**WHAT TO WORK ON:** Look through the entries and report how many lines include the word "representation". Give the number alone.

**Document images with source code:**
'''
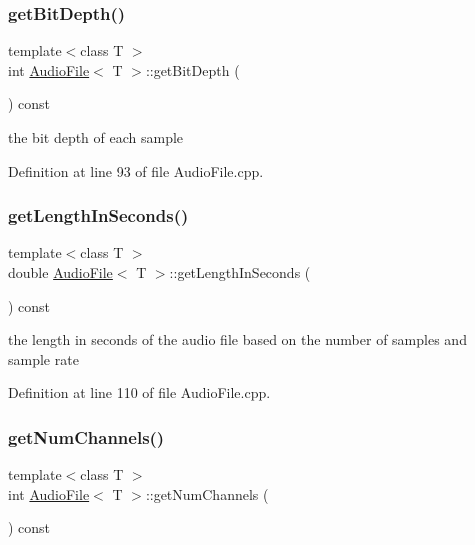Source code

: \subsubsection{\texorpdfstring{get\+Bit\+Depth()}{getBitDepth()}}
{\footnotesize\ttfamily template$<$class T $>$ \\
int \hyperlink{classAudioFile}{Audio\+File}$<$ T $>$\+::get\+Bit\+Depth (\begin{DoxyParamCaption}{ }\end{DoxyParamCaption}) const}

the bit depth of each sample 

Definition at line 93 of file Audio\+File.\+cpp.

\mbox{\label{classAudioFile_a5a6b01404675361b1c21c9c5fb5753d4}} 
\subsubsection{\texorpdfstring{get\+Length\+In\+Seconds()}{getLengthInSeconds()}}
{\footnotesize\ttfamily template$<$class T $>$ \\
double \hyperlink{classAudioFile}{Audio\+File}$<$ T $>$\+::get\+Length\+In\+Seconds (\begin{DoxyParamCaption}{ }\end{DoxyParamCaption}) const}

the length in seconds of the audio file based on the number of samples and sample rate 

Definition at line 110 of file Audio\+File.\+cpp.

\mbox{\label{classAudioFile_a514f860a956b4494ee8d8c806391d6b3}} 
\subsubsection{\texorpdfstring{get\+Num\+Channels()}{getNumChannels()}}
{\footnotesize\ttfamily template$<$class T $>$ \\
int \hyperlink{classAudioFile}{Audio\+File}$<$ T $>$\+::get\+Num\+Channels (\begin{DoxyParamCaption}{ }\end{DoxyParamCaption}) const}

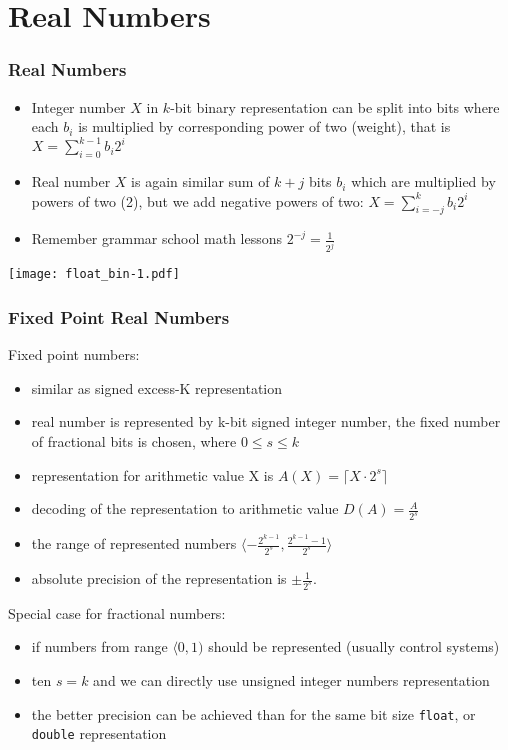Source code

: \documentclass{beamer}
\begin{document}
\section{Real Numbers}


\begin{frame}
\frametitle{Real Numbers}

\begin{itemize}
\item Integer number $X$ in $k$-bit binary representation can be split into bits where each $b_i$ is multiplied by corresponding power of two (weight), that is $ X = \sum_{i=0}^{k-1} b_i 2^{i} $
\item Real number $X$ is again similar sum of $k+j$ bits $b_i$ which are multiplied by powers of two (2), but we add negative powers of two: $X = \sum_{i=-j}^{k} b_i 2^{i}$
\item Remember grammar school math lessons $2^{-j} = \frac{1}{2^j}$
\end{itemize}


\begin{center}
\texttt{[image: float\_bin-1.pdf]}
\end{center}

\end{frame}


\begin{frame}
\frametitle{Fixed Point Real Numbers}

Fixed point numbers:

\begin{itemize}
\item similar as signed excess-K representation
\item real number is represented by k-bit signed integer number, the fixed number of fractional bits is chosen, where $0 \le s \le k$
\item representation for arithmetic value X is $A(X) = \lceil X \cdot 2^s \rceil$
\item decoding of the representation to arithmetic value $D(A) = \frac{A}{2^s}$
\item the range of represented numbers $\langle -\frac{2^{k-1}}{2^s}, \frac{2^{k-1}-1}{2^s} \rangle$
\item absolute precision of the representation is $\pm \frac{1}{2^s}$.
\end{itemize}

 Special case for fractional numbers:
\begin{itemize}
\item if numbers from range $\langle 0,1)$ should be represented (usually control systems)
\item ten $s=k$ and we can directly use unsigned integer numbers representation
\item the better precision can be achieved than for the same bit size \texttt{float}, or \texttt{double} representation
\end{itemize}

\end{frame}
\end{document}
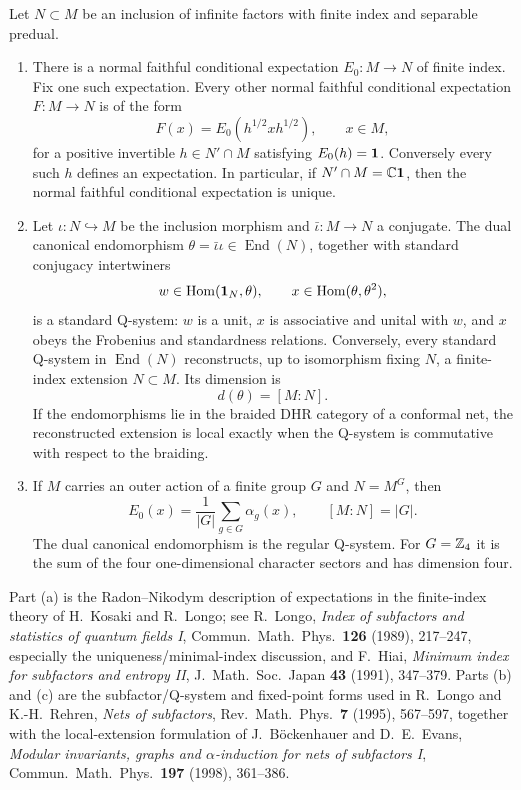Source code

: \begin{theorem}
\label{thm:qsystem}
Let $N\subset M$ be an inclusion of infinite factors with finite
index and separable predual.
\begin{enumerate}[label=\textup{(\alph*)}]
\item There is a normal faithful conditional expectation
  $E_0:M\to N$ of finite index.  Fix one such expectation.  Every
  other normal faithful conditional expectation $F:M\to N$ is of
  the form
  \[
    F(x)=E_0(h^{1/2}xh^{1/2}),\qquad x\in M,
  \tag{2.4}\label{eq:rn-expectation}
  \]
  for a positive invertible $h\in N'\cap M$ satisfying
  $E_0(h)=\id$.  Conversely every such $h$ defines an expectation.
  In particular, if $N'\cap M=\C\id$, then the normal faithful
  conditional expectation is unique.
\item Let $\iota:N\hookrightarrow M$ be the inclusion morphism and
  $\bar\iota:M\to N$ a conjugate.  The dual canonical endomorphism
  $\theta=\bar\iota\iota\in\operatorname{End}(N)$, together with
  standard conjugacy intertwiners
  \[
    w\in\Hom(\id_N,\theta),\qquad
    x\in\Hom(\theta,\theta^2),
  \]
  is a standard Q-system: $w$ is a unit, $x$ is associative and
  unital with $w$, and $x$ obeys the Frobenius and standardness
  relations.  Conversely, every standard Q-system in
  $\operatorname{End}(N)$ reconstructs, up to isomorphism fixing
  $N$, a finite-index extension $N\subset M$.  Its dimension is
  \[
    d(\theta)=[M:N].
  \tag{2.5}\label{eq:q-index}
  \]
  If the endomorphisms lie in the braided DHR category of a
  conformal net, the reconstructed extension is local exactly when
  the Q-system is commutative with respect to the braiding.
\item If $M$ carries an outer action of a finite group $G$ and
  $N=M^G$, then
  \[
    E_0(x)=\frac1{|G|}\sum_{g\in G}\alpha_g(x),\qquad
    [M:N]=|G|.
  \tag{2.6}\label{eq:group-average}
  \]
  The dual canonical endomorphism is the regular Q-system.  For
  $G=\Z_4$ it is the sum of the four one-dimensional character
  sectors and has dimension four.
\end{enumerate}
\end{theorem}

Part (a) is the Radon--Nikodym description of expectations in the
finite-index theory of H.~Kosaki and R.~Longo; see R.~Longo,
\emph{Index of subfactors and statistics of quantum fields I},
Commun.\ Math.\ Phys.\ \textbf{126} (1989), 217--247, especially
the uniqueness/minimal-index discussion, and
F.~Hiai, \emph{Minimum index for subfactors and entropy II},
J.\ Math.\ Soc.\ Japan \textbf{43} (1991), 347--379.  Parts (b) and
(c) are the subfactor/Q-system and fixed-point forms used in
R.~Longo and K.-H.~Rehren, \emph{Nets of subfactors},
Rev.\ Math.\ Phys.\ \textbf{7} (1995), 567--597, together with the
local-extension formulation of J.~B\"ockenhauer and D.~E.~Evans,
\emph{Modular invariants, graphs and $\alpha$-induction for nets of
subfactors I}, Commun.\ Math.\ Phys.\ \textbf{197} (1998), 361--386.

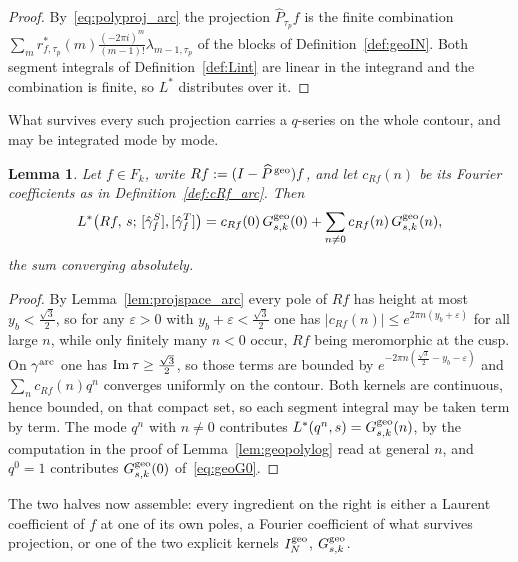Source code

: \documentclass[11pt]{article}
\newtheorem{lemma}[theorem]{Lemma}
\begin{document}
\begin{proof}
By~\eqref{eq:polyproj_arc} the projection $\widehat P_{\tau_p}f$ is the finite combination
$\sum_{m}r^*_{f,\tau_p}(m)\frac{(-2\pi i)^{m}}{(m-1)!}\lambda_{m-1,\tau_p}$ of the blocks of
Definition~\ref{def:geoIN}. Both segment integrals of Definition~\ref{def:Lint} are linear in the
integrand and the combination is finite, so $L^*$ distributes over it.
\end{proof}

What survives every such projection carries a $q$-series on the whole contour, and may be
integrated mode by mode.

\begin{lemma}\label{lem:geotail}
Let $f\in F_k$, write $Rf:=(I-\widehat P^{\,\rm geo})f$, and let $c_{Rf}(n)$ be its Fourier
coefficients as in Definition~\ref{def:cRf_arc}. Then
\begin{equation}\label{eq:geotail}
L^*\big(Rf,\,s;\,[\hat\gamma^S_f],[\hat\gamma^T_f]\big)
=c_{Rf}(0)\,G^{\rm geo}_{s,k}(0)+\sum_{n\ne0}c_{Rf}(n)\,G^{\rm geo}_{s,k}(n),
\end{equation}
the sum converging absolutely.
\end{lemma}

\begin{proof}
By Lemma~\ref{lem:projspace_arc} every pole of $Rf$ has height at most
$y_b<\tfrac{\sqrt3}{2}$, so for any $\varepsilon>0$ with $y_b+\varepsilon<\tfrac{\sqrt3}{2}$ one
has $|c_{Rf}(n)|\le e^{2\pi n(y_b+\varepsilon)}$ for all large $n$, while only finitely many
$n<0$ occur, $Rf$ being meromorphic at the cusp. On $\gamma^{\rm arc}$ one has
${\rm Im}\,\tau\ge\tfrac{\sqrt3}{2}$, so those terms are bounded by
$e^{-2\pi n(\frac{\sqrt3}{2}-y_b-\varepsilon)}$ and $\sum_n c_{Rf}(n)q^{n}$ converges uniformly on
the contour. Both kernels are continuous, hence bounded, on that compact set, so each segment
integral may be taken term by term. The mode $q^{n}$ with $n\ne0$ contributes
$L^*(q^{n},s)=G^{\rm geo}_{s,k}(n)$, by the computation in the proof of
Lemma~\ref{lem:geopolylog} read at general $n$, and $q^{0}=1$ contributes
$G^{\rm geo}_{s,k}(0)$ of~\eqref{eq:geoG0}.
\end{proof}

The two halves now assemble: every ingredient on the right is either a Laurent coefficient of $f$
at one of its own poles, a Fourier coefficient of what survives projection, or one of the two
explicit kernels $I^{\rm geo}_N$, $G^{\rm geo}_{s,k}$.
\end{document}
'''
**RESPONSE AREA:** 7